Aldh1a7 is induced by phenobarbital (PB) treatment in rats, resulting in up to a 10-fold increase in liver supernatant Aldh activity (Deitrich, 1971), and therefore is referred to as Aldh-PB or PB-inducible Aldh. Aldh1a7 amino acid sequence is highly identical to Aldh1a1 and its identity is commonly interchanged with 1a1 (Kathmann and Lipsky, 1997; Kathmann et al., 2000; Marselos et al., 1987). They differ in expression patterns, substrate preferences, and sensitivities to disulfiram inhibition. Most importantly, Aldh1a7 cannot catalyze the oxidation of retinal to RA, and therefore does not belong to the RAldhs isozymes (Hsu et al., 1999; Marselos et al., 1987).
Aldh2 is a mitochondrial enzyme of special clinical importance because of its major role in alcohol metabolism. Aldh2 is the major enzyme for the disposal of acetaldehyde generated during metabolism of ethanol (Thomasson et al., 1991). A point mutation in Aldh2 is responsible for the alcohol flushing syndrome in orientals caused by elevated blood levels of acetaldehyde (Thomasson et al., 1991).

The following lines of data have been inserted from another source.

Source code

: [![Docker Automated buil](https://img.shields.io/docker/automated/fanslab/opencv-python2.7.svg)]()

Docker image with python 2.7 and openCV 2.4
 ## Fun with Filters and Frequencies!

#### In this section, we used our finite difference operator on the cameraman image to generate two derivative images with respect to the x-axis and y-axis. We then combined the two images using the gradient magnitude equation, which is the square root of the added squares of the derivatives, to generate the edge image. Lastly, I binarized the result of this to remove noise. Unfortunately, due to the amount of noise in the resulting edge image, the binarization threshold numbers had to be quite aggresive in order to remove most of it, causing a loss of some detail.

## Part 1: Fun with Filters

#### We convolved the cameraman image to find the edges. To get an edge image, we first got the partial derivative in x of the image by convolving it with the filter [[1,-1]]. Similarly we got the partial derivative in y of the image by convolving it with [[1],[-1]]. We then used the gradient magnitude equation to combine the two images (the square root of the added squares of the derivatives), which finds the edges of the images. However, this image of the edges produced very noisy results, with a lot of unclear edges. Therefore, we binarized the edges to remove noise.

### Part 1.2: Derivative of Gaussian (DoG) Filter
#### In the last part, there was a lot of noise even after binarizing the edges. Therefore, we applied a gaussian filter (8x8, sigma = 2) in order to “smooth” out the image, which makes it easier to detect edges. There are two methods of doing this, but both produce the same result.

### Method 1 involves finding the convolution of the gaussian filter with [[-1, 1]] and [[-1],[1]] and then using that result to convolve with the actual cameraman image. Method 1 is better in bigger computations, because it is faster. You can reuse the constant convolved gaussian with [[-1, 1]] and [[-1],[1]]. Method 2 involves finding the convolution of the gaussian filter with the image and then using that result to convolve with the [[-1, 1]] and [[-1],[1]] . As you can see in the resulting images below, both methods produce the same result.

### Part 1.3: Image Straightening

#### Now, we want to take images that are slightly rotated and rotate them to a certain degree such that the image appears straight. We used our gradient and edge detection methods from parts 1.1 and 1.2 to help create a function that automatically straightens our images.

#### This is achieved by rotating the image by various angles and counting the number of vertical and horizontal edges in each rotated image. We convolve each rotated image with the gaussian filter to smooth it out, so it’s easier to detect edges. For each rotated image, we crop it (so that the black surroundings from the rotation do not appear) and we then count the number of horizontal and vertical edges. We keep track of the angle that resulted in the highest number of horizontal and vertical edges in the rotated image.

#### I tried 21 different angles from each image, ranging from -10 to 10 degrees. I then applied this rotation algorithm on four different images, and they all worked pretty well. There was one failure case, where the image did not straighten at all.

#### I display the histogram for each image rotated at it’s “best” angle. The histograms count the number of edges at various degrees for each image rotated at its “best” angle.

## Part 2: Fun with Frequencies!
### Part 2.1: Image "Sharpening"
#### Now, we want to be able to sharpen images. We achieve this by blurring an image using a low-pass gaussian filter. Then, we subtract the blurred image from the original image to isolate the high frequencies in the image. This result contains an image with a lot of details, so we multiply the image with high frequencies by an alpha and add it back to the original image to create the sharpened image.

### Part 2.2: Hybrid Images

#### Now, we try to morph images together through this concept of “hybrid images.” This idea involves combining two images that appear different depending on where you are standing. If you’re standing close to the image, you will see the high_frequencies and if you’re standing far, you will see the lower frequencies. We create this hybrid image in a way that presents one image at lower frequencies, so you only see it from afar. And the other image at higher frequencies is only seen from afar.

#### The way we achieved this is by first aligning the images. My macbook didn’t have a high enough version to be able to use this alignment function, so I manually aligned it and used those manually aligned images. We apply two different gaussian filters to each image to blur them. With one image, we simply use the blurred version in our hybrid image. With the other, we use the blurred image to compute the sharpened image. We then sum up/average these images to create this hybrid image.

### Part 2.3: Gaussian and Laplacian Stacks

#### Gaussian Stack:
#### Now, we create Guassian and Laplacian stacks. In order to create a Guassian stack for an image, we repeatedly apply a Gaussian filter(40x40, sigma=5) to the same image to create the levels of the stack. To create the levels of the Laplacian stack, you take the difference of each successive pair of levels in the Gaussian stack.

Aldh3 class is of considerable interest because of its close association with cancer. The cytosolic Aldh3A1 isozyme oxidizes medium-chain lipid and aromatic aldehydes such as hexanal and benzaldehyde, utilizing NADP+ rather than NAD+ as a cofactor (Vasiliou and Pappa, 2000). Aldh3a1 is constitutively expressed at low or undetectable levels in the normal liver, whereas it is highly expressed in hepatoma and other cancerous cells, with its expression in direct correlation with the degree of tumor deviation (Canuto et al., 1994). The increase in Aldh3a1 activity is evident in approximately 50% of liver carcinoma patients (Chang et al., 1998). Aldhs, especially Aldh3a1, defend the cell against the cytotoxic and cytostatic aldehyde products of lipid peroxidation, such as 4HNE (Chang et al., 1998). Therefore, the increased Aldh3a1 expression of the carcinoma cells are critical for their growth (Canuto et al., 1999). Furthermore, the increase of Aldh1a1 and 3a1 expression is potentially responsible for the acquired tumor cells resistance to some anticancer drugs (Rekha et al., 1994).

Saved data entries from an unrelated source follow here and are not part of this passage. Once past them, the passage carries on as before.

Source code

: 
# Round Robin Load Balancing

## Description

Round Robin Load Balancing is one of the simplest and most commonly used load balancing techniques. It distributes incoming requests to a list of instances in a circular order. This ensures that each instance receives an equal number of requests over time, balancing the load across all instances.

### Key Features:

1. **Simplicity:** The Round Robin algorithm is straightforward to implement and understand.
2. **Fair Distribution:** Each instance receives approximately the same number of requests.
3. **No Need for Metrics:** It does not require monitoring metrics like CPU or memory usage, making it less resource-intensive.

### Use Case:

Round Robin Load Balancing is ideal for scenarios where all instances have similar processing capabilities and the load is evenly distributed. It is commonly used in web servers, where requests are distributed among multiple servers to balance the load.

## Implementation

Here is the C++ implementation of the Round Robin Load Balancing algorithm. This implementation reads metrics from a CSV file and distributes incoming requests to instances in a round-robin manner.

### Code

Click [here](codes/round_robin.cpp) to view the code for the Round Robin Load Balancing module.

Aldh3a2 is a microsomal enzyme with high activity for oxidation of medium-chain aliphatic aldehydes (fatty aldehydes derived from several 16–18 carbon lipids; Rizzo et al., 2001). Therefore, Aldh3a2 is referred to as fatty aldehyde Aldh. Various mutations in Aldh3a2 cause an inherited disease called Sjögren–Larsson syndrome (SLS). SLS is characterized by ichthyosis, spasticity, preterm birth, and various neurological problems (De Laurenzi et al., 1996).
Aldh4a1, also known as pyrroline-5-carboxylate (P5C) dehydrogenase, is a mitochondrial enzyme that catalyzes the conversion of P5C, derived either from proline or ornithine, to glutamate (Hu et al., 1996). The preferred substrates of Aldh4a1 are glutamic 
-semialdehydes, succinic, glutaric, and adipic semialdehydes (Forte-McRobbie and Pietruszko, 1986). Aldh4a1 deficiency causes type II-hyperprolinemia, an autosomal recessive disorder associated with neurological manifestations, including seizures and mental retardation (Valle et al., 1974; Yoshida et al., 1998).

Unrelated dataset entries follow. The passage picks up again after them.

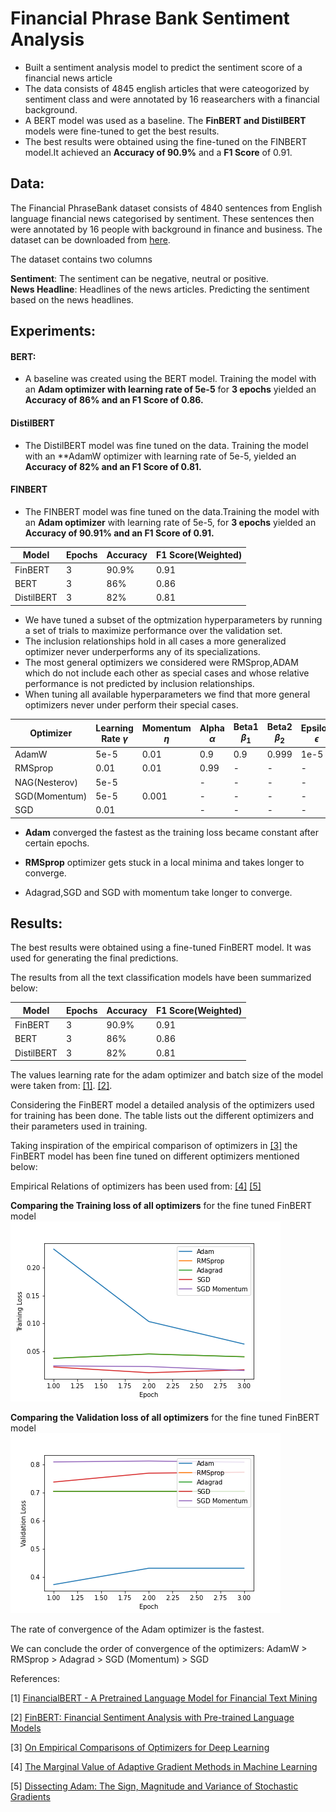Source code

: # Financial Phrase Bank Sentiment Analysis

- Built a sentiment analysis model to predict the sentiment score of a financial news article
- The data consists of 4845 english articles that were cateogorized by sentiment class and were annotated by 16 reasearchers with a financial background.
- A BERT model was used as a baseline. The **FinBERT and DistilBERT** models were fine-tuned to get the best results.
- The best results were obtained using the fine-tuned on the FINBERT model.It achieved an **Accuracy of 90.9%** and a **F1 Score** of 0.91. 

## Data:

The Financial PhraseBank dataset consists of 4840 sentences from English language financial news categorised by sentiment. 
These sentences then were annotated by 16 people with background in finance and business.
The dataset can be downloaded from [here](https://huggingface.co/datasets/financial_phrasebank).

The dataset contains two columns <br>

**Sentiment**: The sentiment can be negative, neutral or positive.
<br>
**News Headline**: Headlines of the news articles.
Predicting the sentiment based on the news headlines.
<br>

## Experiments:
#### **BERT:**

- A baseline was created using the BERT model. Training the model with an **Adam optimizer with learning rate of 5e-5** for **3 epochs** yielded an **Accuracy of 86% and an F1 Score of 0.86.**

#### **DistilBERT**

- The DistilBERT model was fine tuned on the data. Training the model with an **AdamW optimizer with learning rate of 5e-5, yielded an **Accuracy of 82% and an F1 Score of 0.81.**

#### **FINBERT**

- The FINBERT model was fine tuned on the data.Training the model with an **Adam optimizer** with learning rate of 5e-5,  for **3 epochs** yielded an **Accuracy of 90.91% and an F1 Score of 0.91.**


| Model | Epochs | Accuracy | F1 Score(Weighted) |
| --- | --- | --- | --- |
| FinBERT| 3 | 90.9% | 0.91|
| BERT | 3 | 86% | 0.86|
| DistilBERT | 3 | 82% |0.81|


- We have tuned a subset of the optmization hyperparameters by running a set of trials to maximize performance over the validation set. 
- The inclusion relationships hold in all cases a more generalized optimizer never underperforms any of its specializations.
- The most general optimizers we considered were RMSprop,ADAM which do not include each other as special cases and whose relative performance is not predicted by inclusion relationships.
- When tuning all available hyperparameters we find that more general optimizers never under perform their special cases.



Optimizer    | Learning Rate $\gamma$ |   Momentum $\eta$ | Alpha $\alpha$ | Beta1 $\beta_1$ | Beta2 $\beta_2$ | Epsilon $\epsilon$ |
| ---        | ---                    | ---               | ---            | ---             | ---             | ---                |
AdamW        | 5e-5                   | 0.01              | 0.9            | 0.9             | 0.999           | 1e-5               |
RMSprop      | 0.01                   | 0.01              | 0.99           | -               | -               |  -                 |
NAG(Nesterov)| 5e-5 |                 | -                 | -              | -               |-                | -                  |   
SGD(Momentum)| 5e-5                | 0.001             | -              |  -                |-                   | -                  |
SGD          | 0.01 |              |      -             |     -           |       -          |    -            |     -               |

- **Adam** converged the fastest as the training loss became constant after certain epochs.

- **RMSprop** optimizer gets stuck in a local minima and takes longer to converge.

- Adagrad,SGD and SGD with momentum take longer to converge.

## Results:

The best results were obtained using a fine-tuned FinBERT model. It was used for generating the final predictions.

The results from all the text classification models have been summarized below:

| Model | Epochs | Accuracy | F1 Score(Weighted) |
| ----- | ------ | -------- | ------------------ |
| FinBERT| 3 | 90.9% | 0.91|
| BERT | 3 | 86% |0.86|
| DistilBERT | 3 | 82% |0.81|
    
The values learning rate for the adam optimizer and batch size of the model were taken from:
[[1]](https://www.researchgate.net/publication/358284785_FinancialBERT_-_A_Pretrained_Language_Model_for_Financial_Text_Mining).
[[2]](https://arxiv.org/pdf/1908.10063.pdf).

Considering the FinBERT model a detailed analysis of the optimizers used for training has been done.
The table lists out the different optimizers and their parameters used in training.

Taking inspiration of the empirical comparison of optimizers in [[3]](https://arxiv.org/pdf/1910.05446.pdf) the FinBERT model has been fine tuned on different optimizers mentioned below:  

Empirical Relations of optimizers has been used from:
[[4]](https://arxiv.org/pdf/1705.08292.pdf) 
[[5]](https://arxiv.org/pdf/1705.07774.pdf)

    
**Comparing the Training loss of all optimizers** for the fine tuned FinBERT model
<br>
<img src = "train_loss_all_optim.png">


**Comparing the Validation loss of all optimizers** for the fine tuned FinBERT model
<br>
<img src = "val_loss_all_optim.png">


The rate of convergence of the Adam optimizer is the fastest.

We can conclude the order of convergence of the optimizers:
AdamW > RMSprop > Adagrad > SGD (Momentum) > SGD

References:

[1] [FinancialBERT - A Pretrained Language Model for Financial Text Mining](https://www.researchgate.net/publication/358284785_FinancialBERT_-_A_Pretrained_Language_Model_for_Financial_Text_Mining)

[2] [FinBERT: Financial Sentiment Analysis with Pre-trained Language Models](https://arxiv.org/pdf/1908.10063.pdf)

[3] [On Empirical Comparisons of Optimizers for Deep Learning](https://arxiv.org/pdf/1910.05446.pdf)

[4] [The Marginal Value of Adaptive Gradient Methods in Machine Learning](https://arxiv.org/pdf/1705.08292.pdf)

[5] [Dissecting Adam: The Sign, Magnitude and Variance of Stochastic Gradients](https://arxiv.org/pdf/1705.07774.pdf)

The mitochondrial Aldh6a1 is the only CoA-dependent Aldh. Aldh6a1 is involved in the catabolic pathways of valine and pyrimidine by catalyzing the oxidative decarboxylation of malonate and methylmalonate semialdehydes to acetyl and propionyl-CoA, respectively (Kedishvili et al., 1992, 2000). Therefore, Aldh6a1 is also known as methylmalonate semialdehyde dehydrogenase. Aldh6a1 deficiency causes defects in valine catabolism and also is associated with developmental delays (Chambliss et al., 1995).
The cytosolic Aldh7a1 was found in rats and humans because of the high homology to the protein antiquetin in the green garden pea (Lee et al., 1994; Skvorak et al., 1997), which is upregulated when the plant is dehydrated. Aldh7a1 is thought to contribute in balancing the hydrostatic pressure inside the ear. A mutation in Aldh7a1 has been suggested to contribute in the Meniere disease (MD), an inner ear disorder characterized by tinnitus, vertigo, and hearing loss (Lynch et al., 2002).
Aldh8a1 is the fourth member in the RAldh isozymes, therefore it is also known as Raldh4. Compared with other Raldhs, Aldh8a1 is the only isozyme to show preference for 9-cis-retinal versus all-trans-retinal (Lin et al., 2003).
Aldh9a1 is a cytosolic enzyme with a high activity for oxidation of 4-aminobutyraldehyde to the inhibitory neurotransmitter -aminobutyric acid (Kikonyogo and Pietruszko, 1996), betaine aldehyde to betaine, which can serve as a methyl donor for biosynthesis of methionine, and has also been proposed to be involved in the regulation of osmolarity in kidney (Grunewald and Eckstein, 1995). Aldh9a1 also has been identified as -trimethylaminobutyraldehyde dehydrogenase involved in carnitine biosynthesis (Vaz et al., 2000).
The mitochondrial Aldh18a1, also known as P5C synthase (P5CS), is one of seven enzymes that operate synchronously in arginine and proline synthesis from their endogenous precursor glutamate (Hu et al., 1999). Aldh18a1 catalyzes the conversion of L-glutamate to glutamic -semialdehyde (Hu et al., 1999). A human genetic disease caused by a deficient P5CS is associated with skin hyperelasticity, cataracts, and mental retardation (Aral et al., 1996).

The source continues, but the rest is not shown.